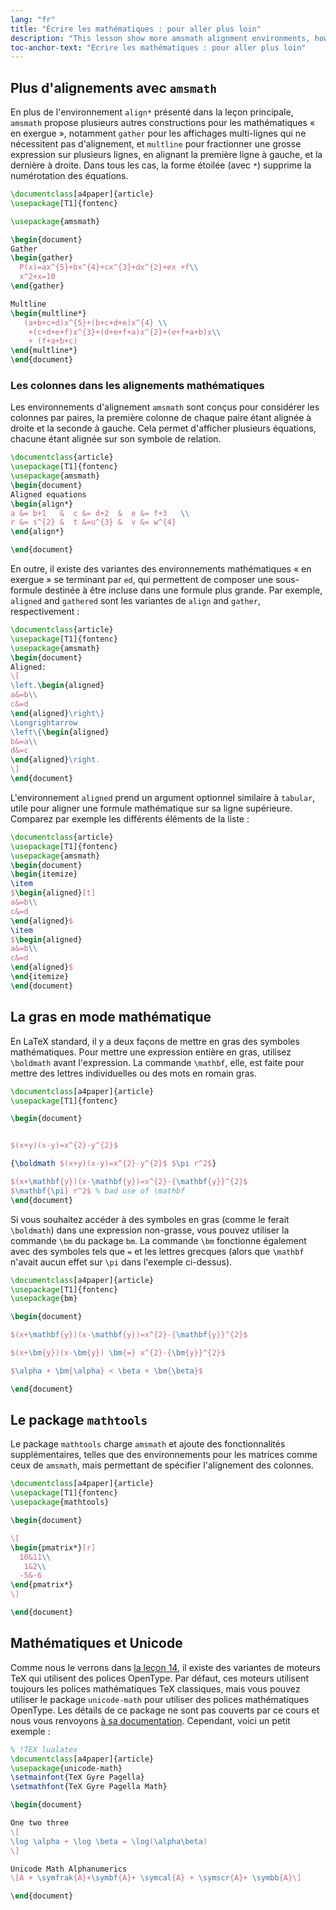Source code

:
 ```yaml
---
lang: "fr"
title: "Écrire les mathématiques : pour aller plus loin"
description: "This lesson show more amsmath alignment environments, how to make math bold, the math extension package mathtools, and using Unicode input for maths."
toc-anchor-text: "Écrire les mathématiques : pour aller plus loin"
---
```


## Plus d'alignements avec `amsmath`

En plus de l'environnement `align*` présenté dans la leçon principale, `amsmath`
propose plusieurs autres constructions pour les mathématiques « en exergue »,
notamment `gather` pour les affichages multi-lignes qui ne nécessitent pas
d'alignement, et `multline` pour fractionner une grosse expression sur plusieurs
 lignes, en alignant la première ligne à gauche, et la dernière à droite. Dans
tous les cas, la forme étoilée (avec `*`) supprime la numérotation des
équations.

```latex
\documentclass[a4paper]{article}
\usepackage[T1]{fontenc}

\usepackage{amsmath}

\begin{document}
Gather
\begin{gather}
  P(x)=ax^{5}+bx^{4}+cx^{3}+dx^{2}+ex +f\\
  x^2+x=10
\end{gather}

Multline
\begin{multline*}
   (a+b+c+d)x^{5}+(b+c+d+e)x^{4} \\
    +(c+d+e+f)x^{3}+(d+e+f+a)x^{2}+(e+f+a+b)x\\
    + (f+a+b+c)
\end{multline*}
\end{document}
```


### Les colonnes dans les alignements mathématiques

Les environnements d'alignement `amsmath` sont conçus pour considérer les
colonnes par paires, la première colonne de chaque paire étant alignée à droite
et la seconde à gauche. Cela permet d'afficher plusieurs équations, chacune
étant alignée sur son symbole de relation.

```latex
\documentclass{article}
\usepackage[T1]{fontenc}
\usepackage{amsmath}
\begin{document}
Aligned equations
\begin{align*}
a &= b+1   &  c &= d+2  &  e &= f+3   \\
r &= s^{2} &  t &=u^{3} &  v &= w^{4}
\end{align*}

\end{document}
```

En outre, il existe des variantes des environnements mathématiques « en
exergue » se terminant par `ed`, qui permettent de composer une sous-formule
destinée à être incluse dans une formule plus grande. Par exemple, `aligned`
and `gathered` sont les variantes de `align` and `gather`, respectivement :

```latex
\documentclass{article}
\usepackage[T1]{fontenc}
\usepackage{amsmath}
\begin{document}
Aligned:
\[
\left.\begin{aligned}
a&=b\\
c&=d
\end{aligned}\right\}
\Longrightarrow
\left\{\begin{aligned}
b&=a\\
d&=c
\end{aligned}\right.
\]
\end{document}
```

L'environnement `aligned` prend un argument optionnel similaire à `tabular`,
utile pour aligner une formule mathématique sur sa ligne supérieure. Comparez
par exemple les différents éléments de la liste :

```latex
\documentclass{article}
\usepackage[T1]{fontenc}
\usepackage{amsmath}
\begin{document}
\begin{itemize}
\item 
$\begin{aligned}[t]
a&=b\\
c&=d
\end{aligned}$
\item 
$\begin{aligned}
a&=b\\
c&=d
\end{aligned}$
\end{itemize}
\end{document}
```

## La gras en mode mathématique

En LaTeX standard, il y a deux façons de mettre en gras des symboles
mathématiques. Pour mettre une expression entière en gras, utilisez `\boldmath`
avant l'expression. La commande `\mathbf`, elle, est faite pour mettre des
lettres individuelles ou des mots en romain gras.

```latex
\documentclass[a4paper]{article}
\usepackage[T1]{fontenc}

\begin{document}


$(x+y)(x-y)=x^{2}-y^{2}$

{\boldmath $(x+y)(x-y)=x^{2}-y^{2}$ $\pi r^2$}

$(x+\mathbf{y})(x-\mathbf{y})=x^{2}-{\mathbf{y}}^{2}$
$\mathbf{\pi} r^2$ % bad use of \mathbf
\end{document}
```

Si vous souhaitez accéder à des symboles en gras (comme le ferait `\boldmath`)
dans une expression non-grasse, vous pouvez utiliser la commande `\bm` du package
`bm`. La commande `\bm` fonctionne également avec des symboles tels que `=` et
les lettres grecques (alors que `\mathbf` n'avait aucun effet sur `\pi` dans
l'exemple ci-dessus).


```latex
\documentclass[a4paper]{article}
\usepackage[T1]{fontenc}
\usepackage{bm}

\begin{document}

$(x+\mathbf{y})(x-\mathbf{y})=x^{2}-{\mathbf{y}}^{2}$

$(x+\bm{y})(x-\bm{y}) \bm{=} x^{2}-{\bm{y}}^{2}$

$\alpha + \bm{\alpha} < \beta + \bm{\beta}$

\end{document}
```

## Le package `mathtools`

Le package `mathtools` charge `amsmath` et ajoute des fonctionnalités
supplémentaires, telles que des environnements pour les matrices comme
ceux de `amsmath`, mais permettant de spécifier l'alignement des colonnes.

```latex
\documentclass[a4paper]{article}
\usepackage[T1]{fontenc}
\usepackage{mathtools}

\begin{document}

\[
\begin{pmatrix*}[r]
  10&11\\
   1&2\\
  -5&-6
\end{pmatrix*}
\]

\end{document}
```

## Mathématiques et Unicode

Comme nous le verrons dans [la leçon 14](lesson-14), il existe des variantes de
moteurs TeX qui utilisent des polices OpenType. Par défaut, ces moteurs
utilisent toujours les polices mathématiques TeX classiques, mais vous pouvez
utiliser le package `unicode-math` pour utiliser des polices mathématiques
OpenType. Les détails de ce package ne sont pas couverts par ce cours et nous
vous renvoyons [à sa documentation](https://texdoc.net/pkg/unicode-math).
Cependant, voici un petit exemple :

```latex
% !TEX lualatex
\documentclass[a4paper]{article}
\usepackage{unicode-math}
\setmainfont{TeX Gyre Pagella}
\setmathfont{TeX Gyre Pagella Math}

\begin{document}

One two three
\[
\log \alpha + \log \beta = \log(\alpha\beta)
\]

Unicode Math Alphanumerics
\[A + \symfrak{A}+\symbf{A}+ \symcal{A} + \symscr{A}+ \symbb{A}\]

\end{document}
```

■ ■ ■ ■

§ **What the task asks**
Where a line in the entries holds the word "mathtools", copy that line.

§ **Your response**
description: "This lesson show more amsmath alignment environments, how to make math bold, the math extension package mathtools, and using Unicode input for maths."
## Le package `mathtools`
Le package `mathtools` charge `amsmath` et ajoute des fonctionnalités
\usepackage{mathtools}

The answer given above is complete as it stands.